━━━━━ Dataset

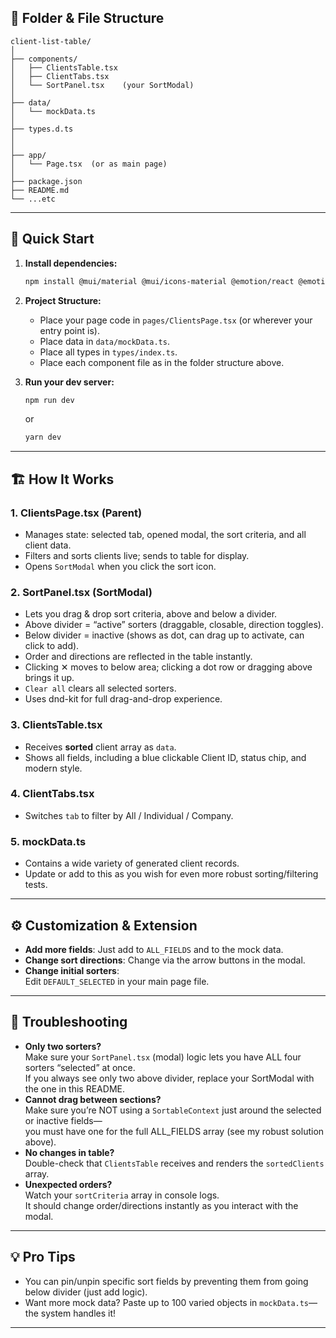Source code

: 

## 📁 Folder & File Structure

```
client-list-table/
│
├── components/
│   ├── ClientsTable.tsx
│   ├── ClientTabs.tsx
│   └── SortPanel.tsx    (your SortModal)
│
├── data/
│   └── mockData.ts
│
├── types.d.ts 
│   
│
├── app/ 
│   └── Page.tsx  (or as main page) 
│
├── package.json
├── README.md
└── ...etc
```

***

## 🚀 Quick Start

1. **Install dependencies:**
   ```sh
   npm install @mui/material @mui/icons-material @emotion/react @emotion/styled lodash dnd-kit/core dnd-kit/sortable dnd-kit/utilities
   ```

2. **Project Structure:**
   - Place your page code in `pages/ClientsPage.tsx` (or wherever your entry point is).
   - Place data in `data/mockData.ts`.
   - Place all types in `types/index.ts`.
   - Place each component file as in the folder structure above.

3. **Run your dev server:**
   ```sh
   npm run dev
   ```
   or
   ```sh
   yarn dev
   ```

***

## 🏗️ How It Works

### 1. **ClientsPage.tsx** (Parent)
- Manages state: selected tab, opened modal, the sort criteria, and all client data.
- Filters and sorts clients live; sends to table for display.
- Opens `SortModal` when you click the sort icon.

### 2. **SortPanel.tsx** (SortModal)
- Lets you drag & drop sort criteria, above and below a divider.
- Above divider = “active” sorters (draggable, closable, direction toggles).
- Below divider = inactive (shows as dot, can drag up to activate, can click to add).
- Order and directions are reflected in the table instantly.
- Clicking ✕ moves to below area; clicking a dot row or dragging above brings it up.
- `Clear all` clears all selected sorters.
- Uses dnd-kit for full drag-and-drop experience.

### 3. **ClientsTable.tsx**
- Receives **sorted** client array as `data`.
- Shows all fields, including a blue clickable Client ID, status chip, and modern style.

### 4. **ClientTabs.tsx**
- Switches `tab` to filter by All / Individual / Company.

### 5. **mockData.ts**
- Contains a wide variety of generated client records.
- Update or add to this as you wish for even more robust sorting/filtering tests.

***

## ⚙️ Customization & Extension

- **Add more fields**: Just add to `ALL_FIELDS` and to the mock data.
- **Change sort directions**: Change via the arrow buttons in the modal.
- **Change initial sorters**:  
  Edit `DEFAULT_SELECTED` in your main page file.

***

## 🧪 Troubleshooting

- **Only two sorters?**  
  Make sure your `SortPanel.tsx` (modal) logic lets you have ALL four sorters “selected” at once.  
  If you always see only two above divider, replace your SortModal with the one in this README.
- **Cannot drag between sections?**  
  Make sure you’re NOT using a `SortableContext` just around the selected or inactive fields—  
  you must have one for the full ALL_FIELDS array (see my robust solution above).
- **No changes in table?**  
  Double-check that `ClientsTable` receives and renders the `sortedClients` array.
- **Unexpected orders?**  
  Watch your `sortCriteria` array in console logs.  
  It should change order/directions instantly as you interact with the modal.

***

## 💡 Pro Tips

- You can pin/unpin specific sort fields by preventing them from going below divider (just add logic).
- Want more mock data? Paste up to 100 varied objects in `mockData.ts`—the system handles it!

***
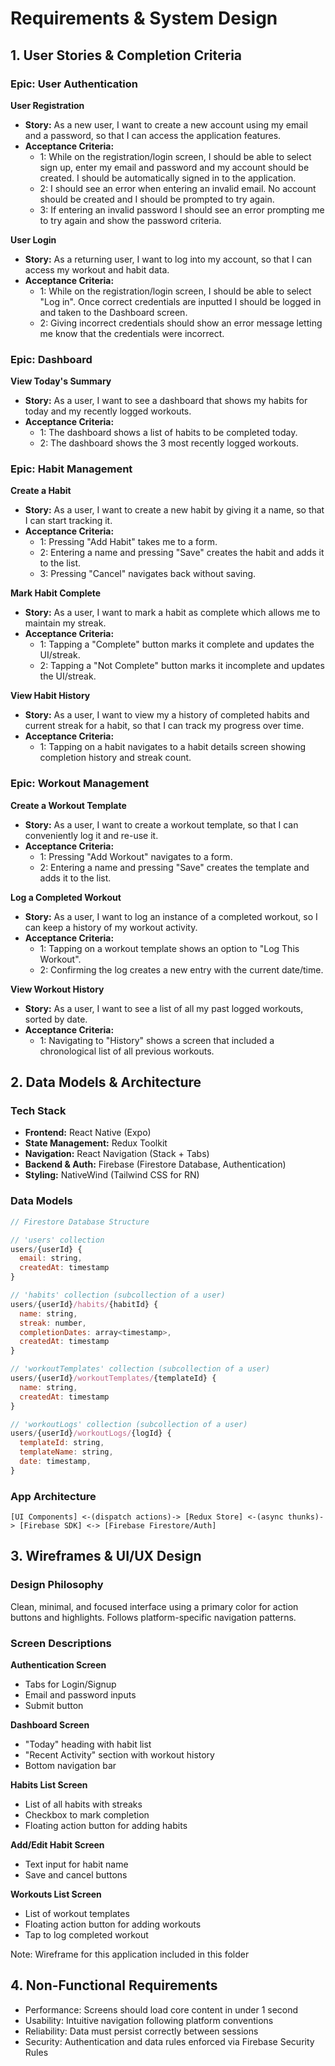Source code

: # Requirements & System Design

## 1. User Stories & Completion Criteria

### Epic: User Authentication

**User Registration**
- **Story:** As a new user, I want to create a new account using my email and a password, so that I can access the application features.
- **Acceptance Criteria:**
  - 1: While on the registration/login screen, I should be able to select sign up, enter my email and password and my account should be created. I should be automatically signed in to the application.
  - 2: I should see an error when entering an invalid email. No account should be created and I should be prompted to try again.
  - 3: If entering an invalid password I should see an error prompting me to try again and show the password criteria.

**User Login**
- **Story:** As a returning user, I want to log into my account, so that I can access my workout and habit data.
- **Acceptance Criteria:**
  - 1: While on the registration/login screen, I should be able to select "Log in". Once correct credentials are inputted I should be logged in and taken to the Dashboard screen.
  - 2: Giving incorrect credentials should show an error message letting me know that the credentials were incorrect.
 
### Epic: Dashboard

**View Today's Summary**
- **Story:** As a user, I want to see a dashboard that shows my habits for today and my recently logged workouts.
- **Acceptance Criteria:**
  - 1: The dashboard shows a list of habits to be completed today.
  - 2: The dashboard shows the 3 most recently logged workouts.

### Epic: Habit Management

**Create a Habit**
- **Story:** As a user, I want to create a new habit by giving it a name, so that I can start tracking it.
- **Acceptance Criteria:**
  - 1: Pressing "Add Habit" takes me to a form.
  - 2: Entering a name and pressing "Save" creates the habit and adds it to the list.
  - 3: Pressing "Cancel" navigates back without saving.

**Mark Habit Complete**
- **Story:** As a user, I want to mark a habit as complete which allows me to maintain my streak.
- **Acceptance Criteria:**
  - 1: Tapping a "Complete" button marks it complete and updates the UI/streak.
  - 2: Tapping a "Not Complete" button marks it incomplete and updates the UI/streak.

**View Habit History**
- **Story:** As a user, I want to view my a history of completed habits and current streak for a habit, so that I can track my progress over time.
- **Acceptance Criteria:**
  - 1: Tapping on a habit navigates to a habit details screen showing completion history and streak count.

### Epic: Workout Management

**Create a Workout Template**
- **Story:** As a user, I want to create a workout template, so that I can conveniently log it and re-use it.
- **Acceptance Criteria:**
  - 1: Pressing "Add Workout" navigates to a form.
  - 2: Entering a name and pressing "Save" creates the template and adds it to the list.

**Log a Completed Workout**
- **Story:** As a user, I want to log an instance of a completed workout, so I can keep a history of my workout activity.
- **Acceptance Criteria:**
  - 1: Tapping on a workout template shows an option to "Log This Workout".
  - 2: Confirming the log creates a new entry with the current date/time.

**View Workout History**
- **Story:** As a user, I want to see a list of all my past logged workouts, sorted by date.
- **Acceptance Criteria:**
  - 1: Navigating to "History" shows a screen that included a chronological list of all previous workouts.

## 2. Data Models & Architecture

### Tech Stack
- **Frontend:** React Native (Expo)
- **State Management:** Redux Toolkit
- **Navigation:** React Navigation (Stack + Tabs)
- **Backend & Auth:** Firebase (Firestore Database, Authentication)
- **Styling:** NativeWind (Tailwind CSS for RN)

### Data Models

```javascript
// Firestore Database Structure

// 'users' collection
users/{userId} {
  email: string,
  createdAt: timestamp
}

// 'habits' collection (subcollection of a user)
users/{userId}/habits/{habitId} {
  name: string,
  streak: number,
  completionDates: array<timestamp>,
  createdAt: timestamp
}

// 'workoutTemplates' collection (subcollection of a user)
users/{userId}/workoutTemplates/{templateId} {
  name: string,
  createdAt: timestamp
}

// 'workoutLogs' collection (subcollection of a user)
users/{userId}/workoutLogs/{logId} {
  templateId: string,
  templateName: string,
  date: timestamp,
}
```

### App Architecture
```text
[UI Components] <-(dispatch actions)-> [Redux Store] <-(async thunks)-> [Firebase SDK] <-> [Firebase Firestore/Auth]
```

## 3. Wireframes & UI/UX Design
### Design Philosophy
Clean, minimal, and focused interface using a primary color for action buttons and highlights. Follows platform-specific navigation patterns.

### Screen Descriptions

**Authentication Screen**
 - Tabs for Login/Signup
 - Email and password inputs
 - Submit button

**Dashboard Screen**
 - "Today" heading with habit list
 - "Recent Activity" section with workout history
 - Bottom navigation bar

**Habits List Screen**
 - List of all habits with streaks
 - Checkbox to mark completion
 - Floating action button for adding habits

**Add/Edit Habit Screen**
 - Text input for habit name
 - Save and cancel buttons

**Workouts List Screen**
 - List of workout templates
 - Floating action button for adding workouts
 - Tap to log completed workout

Note: Wireframe for this application included in this folder

## 4. Non-Functional Requirements

 - Performance: Screens should load core content in under 1 second
 - Usability: Intuitive navigation following platform conventions
 - Reliability: Data must persist correctly between sessions
 - Security: Authentication and data rules enforced via Firebase Security Rules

━━━━━━━━━━

■ **What the exercise asks**
Print exactly, and only, the lines from the line that contains "- Reliability: Data" through the last line of the records.

■ **Worked solution**
 - Reliability: Data must persist correctly between sessions
 - Security: Authentication and data rules enforced via Firebase Security Rules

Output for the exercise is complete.